Start of Block

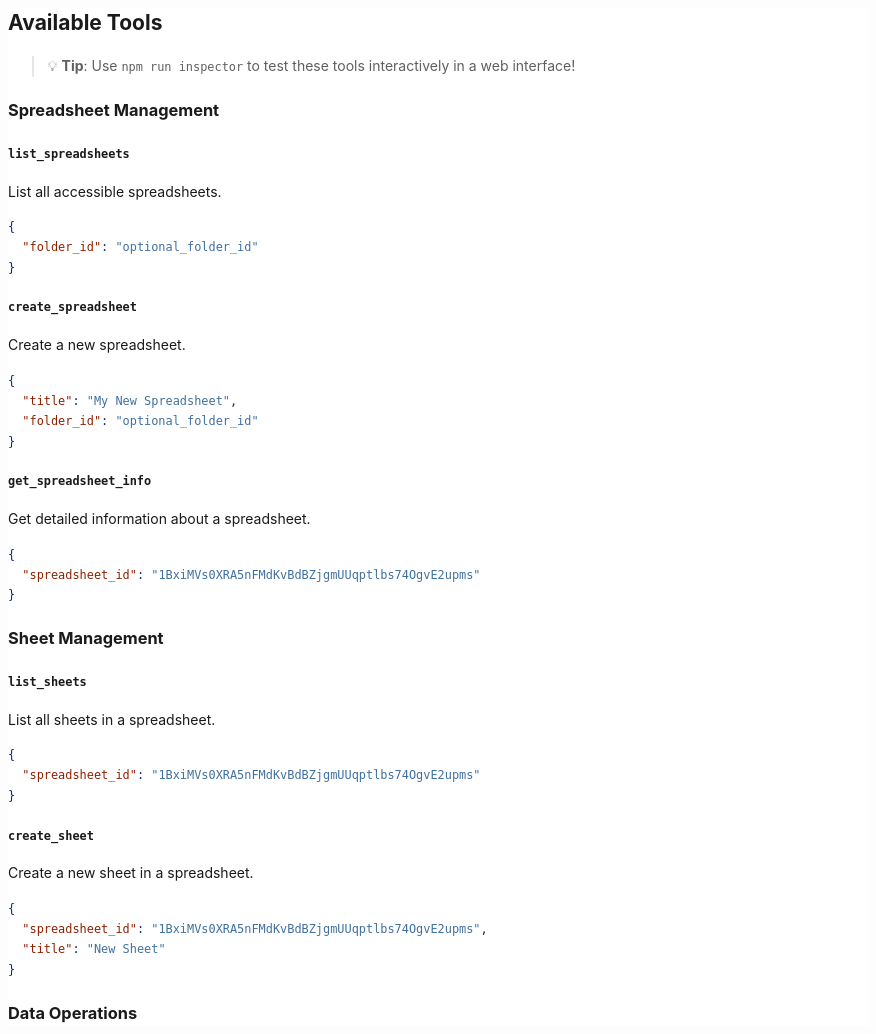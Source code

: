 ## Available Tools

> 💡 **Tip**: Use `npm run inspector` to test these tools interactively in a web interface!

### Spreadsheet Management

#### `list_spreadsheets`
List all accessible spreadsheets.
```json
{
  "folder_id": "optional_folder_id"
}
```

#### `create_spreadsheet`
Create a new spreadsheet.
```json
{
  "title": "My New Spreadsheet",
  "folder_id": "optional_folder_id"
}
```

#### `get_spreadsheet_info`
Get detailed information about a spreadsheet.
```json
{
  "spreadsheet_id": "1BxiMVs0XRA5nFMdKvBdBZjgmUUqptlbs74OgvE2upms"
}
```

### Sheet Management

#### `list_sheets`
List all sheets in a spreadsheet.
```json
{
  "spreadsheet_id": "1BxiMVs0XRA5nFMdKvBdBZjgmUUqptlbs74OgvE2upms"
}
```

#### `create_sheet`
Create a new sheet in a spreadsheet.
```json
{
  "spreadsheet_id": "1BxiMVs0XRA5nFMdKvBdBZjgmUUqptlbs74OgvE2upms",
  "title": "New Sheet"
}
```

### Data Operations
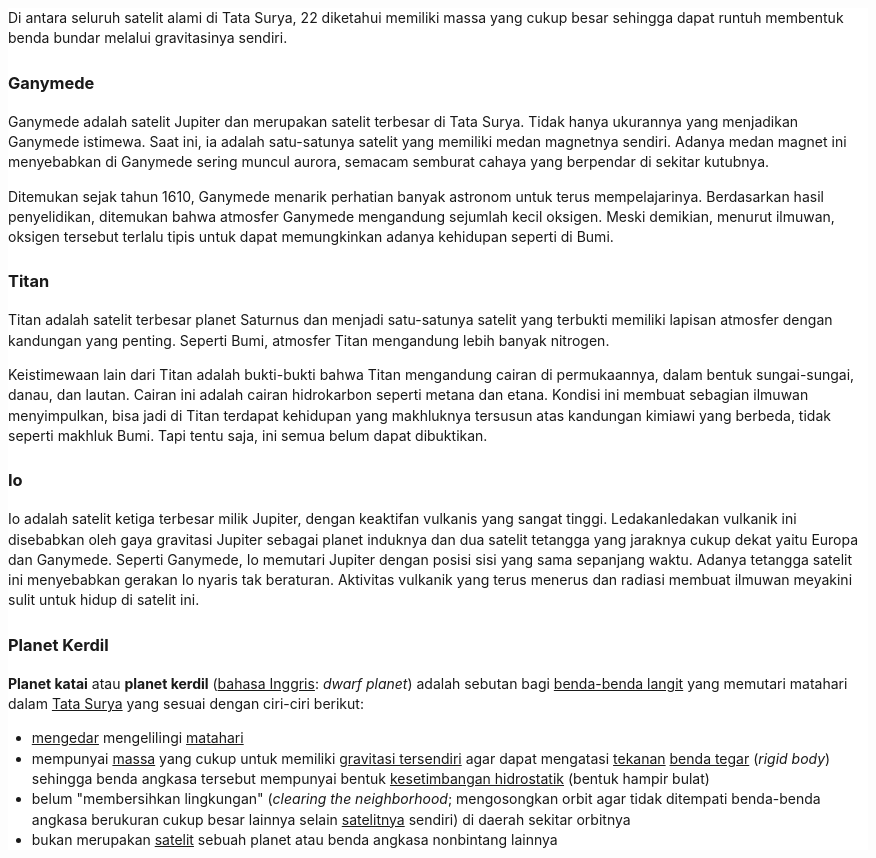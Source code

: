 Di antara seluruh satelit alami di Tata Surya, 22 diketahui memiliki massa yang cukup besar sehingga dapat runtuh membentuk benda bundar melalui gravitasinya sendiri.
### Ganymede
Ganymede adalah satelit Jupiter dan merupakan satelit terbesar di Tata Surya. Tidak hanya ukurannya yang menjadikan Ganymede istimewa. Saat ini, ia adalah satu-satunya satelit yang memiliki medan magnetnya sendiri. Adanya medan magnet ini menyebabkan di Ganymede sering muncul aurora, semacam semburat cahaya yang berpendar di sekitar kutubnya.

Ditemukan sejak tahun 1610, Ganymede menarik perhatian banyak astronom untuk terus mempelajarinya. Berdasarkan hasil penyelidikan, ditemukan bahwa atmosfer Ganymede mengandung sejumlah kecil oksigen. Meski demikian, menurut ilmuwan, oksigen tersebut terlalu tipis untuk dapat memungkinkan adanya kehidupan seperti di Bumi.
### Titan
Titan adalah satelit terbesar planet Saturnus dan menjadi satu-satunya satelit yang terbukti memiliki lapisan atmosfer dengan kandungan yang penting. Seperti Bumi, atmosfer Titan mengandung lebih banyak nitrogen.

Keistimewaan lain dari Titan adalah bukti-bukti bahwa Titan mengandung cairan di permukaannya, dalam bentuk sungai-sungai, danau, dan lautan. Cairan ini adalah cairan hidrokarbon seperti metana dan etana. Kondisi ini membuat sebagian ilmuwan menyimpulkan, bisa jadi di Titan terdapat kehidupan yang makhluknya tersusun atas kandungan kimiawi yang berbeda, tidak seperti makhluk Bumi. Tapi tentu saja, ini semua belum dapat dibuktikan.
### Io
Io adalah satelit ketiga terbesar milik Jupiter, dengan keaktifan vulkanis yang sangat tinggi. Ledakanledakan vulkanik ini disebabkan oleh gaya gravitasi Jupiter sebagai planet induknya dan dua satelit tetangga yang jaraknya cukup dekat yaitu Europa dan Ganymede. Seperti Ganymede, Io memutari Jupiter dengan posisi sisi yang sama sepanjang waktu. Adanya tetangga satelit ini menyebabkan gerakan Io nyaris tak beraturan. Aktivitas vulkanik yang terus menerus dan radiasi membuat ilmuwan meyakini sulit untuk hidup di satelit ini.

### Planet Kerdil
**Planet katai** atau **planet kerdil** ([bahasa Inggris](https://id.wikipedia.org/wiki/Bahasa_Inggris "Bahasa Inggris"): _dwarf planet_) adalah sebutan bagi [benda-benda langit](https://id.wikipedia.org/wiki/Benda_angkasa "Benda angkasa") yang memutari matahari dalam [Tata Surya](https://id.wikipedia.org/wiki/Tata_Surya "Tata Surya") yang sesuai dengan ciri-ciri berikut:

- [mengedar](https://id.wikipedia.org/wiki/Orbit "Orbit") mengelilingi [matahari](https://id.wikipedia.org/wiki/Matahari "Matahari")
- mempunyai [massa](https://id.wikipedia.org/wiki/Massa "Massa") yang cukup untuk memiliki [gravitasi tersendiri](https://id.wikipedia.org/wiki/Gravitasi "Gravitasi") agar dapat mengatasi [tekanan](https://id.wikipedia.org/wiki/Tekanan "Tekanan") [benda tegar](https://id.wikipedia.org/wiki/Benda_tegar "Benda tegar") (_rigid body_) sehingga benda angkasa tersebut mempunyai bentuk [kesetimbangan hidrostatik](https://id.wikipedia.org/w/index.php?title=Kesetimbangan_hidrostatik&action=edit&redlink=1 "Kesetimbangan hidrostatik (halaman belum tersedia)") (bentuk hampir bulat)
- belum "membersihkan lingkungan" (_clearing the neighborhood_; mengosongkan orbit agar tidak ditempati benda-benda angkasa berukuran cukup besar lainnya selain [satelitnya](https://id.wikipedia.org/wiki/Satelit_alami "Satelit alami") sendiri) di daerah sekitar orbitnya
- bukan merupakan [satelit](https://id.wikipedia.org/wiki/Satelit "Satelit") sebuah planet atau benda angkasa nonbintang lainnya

End of Block

Once the pictures are removed, output the entries above exactly as given.

- **OUTPUT**:
Source code

: ## Available Tools

> 💡 **Tip**: Use `npm run inspector` to test these tools interactively in a web interface!

### Spreadsheet Management

#### `list_spreadsheets`
List all accessible spreadsheets.
```json
{
  "folder_id": "optional_folder_id"
}
```

#### `create_spreadsheet`
Create a new spreadsheet.
```json
{
  "title": "My New Spreadsheet",
  "folder_id": "optional_folder_id"
}
```

#### `get_spreadsheet_info`
Get detailed information about a spreadsheet.
```json
{
  "spreadsheet_id": "1BxiMVs0XRA5nFMdKvBdBZjgmUUqptlbs74OgvE2upms"
}
```

### Sheet Management

#### `list_sheets`
List all sheets in a spreadsheet.
```json
{
  "spreadsheet_id": "1BxiMVs0XRA5nFMdKvBdBZjgmUUqptlbs74OgvE2upms"
}
```

#### `create_sheet`
Create a new sheet in a spreadsheet.
```json
{
  "spreadsheet_id": "1BxiMVs0XRA5nFMdKvBdBZjgmUUqptlbs74OgvE2upms",
  "title": "New Sheet"
}
```

### Data Operations
Source code

: Di antara seluruh satelit alami di Tata Surya, 22 diketahui memiliki massa yang cukup besar sehingga dapat runtuh membentuk benda bundar melalui gravitasinya sendiri.
### Ganymede
Ganymede adalah satelit Jupiter dan merupakan satelit terbesar di Tata Surya. Tidak hanya ukurannya yang menjadikan Ganymede istimewa. Saat ini, ia adalah satu-satunya satelit yang memiliki medan magnetnya sendiri. Adanya medan magnet ini menyebabkan di Ganymede sering muncul aurora, semacam semburat cahaya yang berpendar di sekitar kutubnya.

Ditemukan sejak tahun 1610, Ganymede menarik perhatian banyak astronom untuk terus mempelajarinya. Berdasarkan hasil penyelidikan, ditemukan bahwa atmosfer Ganymede mengandung sejumlah kecil oksigen. Meski demikian, menurut ilmuwan, oksigen tersebut terlalu tipis untuk dapat memungkinkan adanya kehidupan seperti di Bumi.
### Titan
Titan adalah satelit terbesar planet Saturnus dan menjadi satu-satunya satelit yang terbukti memiliki lapisan atmosfer dengan kandungan yang penting. Seperti Bumi, atmosfer Titan mengandung lebih banyak nitrogen.

Keistimewaan lain dari Titan adalah bukti-bukti bahwa Titan mengandung cairan di permukaannya, dalam bentuk sungai-sungai, danau, dan lautan. Cairan ini adalah cairan hidrokarbon seperti metana dan etana. Kondisi ini membuat sebagian ilmuwan menyimpulkan, bisa jadi di Titan terdapat kehidupan yang makhluknya tersusun atas kandungan kimiawi yang berbeda, tidak seperti makhluk Bumi. Tapi tentu saja, ini semua belum dapat dibuktikan.
### Io
Io adalah satelit ketiga terbesar milik Jupiter, dengan keaktifan vulkanis yang sangat tinggi. Ledakanledakan vulkanik ini disebabkan oleh gaya gravitasi Jupiter sebagai planet induknya dan dua satelit tetangga yang jaraknya cukup dekat yaitu Europa dan Ganymede. Seperti Ganymede, Io memutari Jupiter dengan posisi sisi yang sama sepanjang waktu. Adanya tetangga satelit ini menyebabkan gerakan Io nyaris tak beraturan. Aktivitas vulkanik yang terus menerus dan radiasi membuat ilmuwan meyakini sulit untuk hidup di satelit ini.

### Planet Kerdil
**Planet katai** atau **planet kerdil** ([bahasa Inggris](https://id.wikipedia.org/wiki/Bahasa_Inggris "Bahasa Inggris"): _dwarf planet_) adalah sebutan bagi [benda-benda langit](https://id.wikipedia.org/wiki/Benda_angkasa "Benda angkasa") yang memutari matahari dalam [Tata Surya](https://id.wikipedia.org/wiki/Tata_Surya "Tata Surya") yang sesuai dengan ciri-ciri berikut:

- [mengedar](https://id.wikipedia.org/wiki/Orbit "Orbit") mengelilingi [matahari](https://id.wikipedia.org/wiki/Matahari "Matahari")
- mempunyai [massa](https://id.wikipedia.org/wiki/Massa "Massa") yang cukup untuk memiliki [gravitasi tersendiri](https://id.wikipedia.org/wiki/Gravitasi "Gravitasi") agar dapat mengatasi [tekanan](https://id.wikipedia.org/wiki/Tekanan "Tekanan") [benda tegar](https://id.wikipedia.org/wiki/Benda_tegar "Benda tegar") (_rigid body_) sehingga benda angkasa tersebut mempunyai bentuk [kesetimbangan hidrostatik](https://id.wikipedia.org/w/index.php?title=Kesetimbangan_hidrostatik&action=edit&redlink=1 "Kesetimbangan hidrostatik (halaman belum tersedia)") (bentuk hampir bulat)
- belum "membersihkan lingkungan" (_clearing the neighborhood_; mengosongkan orbit agar tidak ditempati benda-benda angkasa berukuran cukup besar lainnya selain [satelitnya](https://id.wikipedia.org/wiki/Satelit_alami "Satelit alami") sendiri) di daerah sekitar orbitnya
- bukan merupakan [satelit](https://id.wikipedia.org/wiki/Satelit "Satelit") sebuah planet atau benda angkasa nonbintang lainnya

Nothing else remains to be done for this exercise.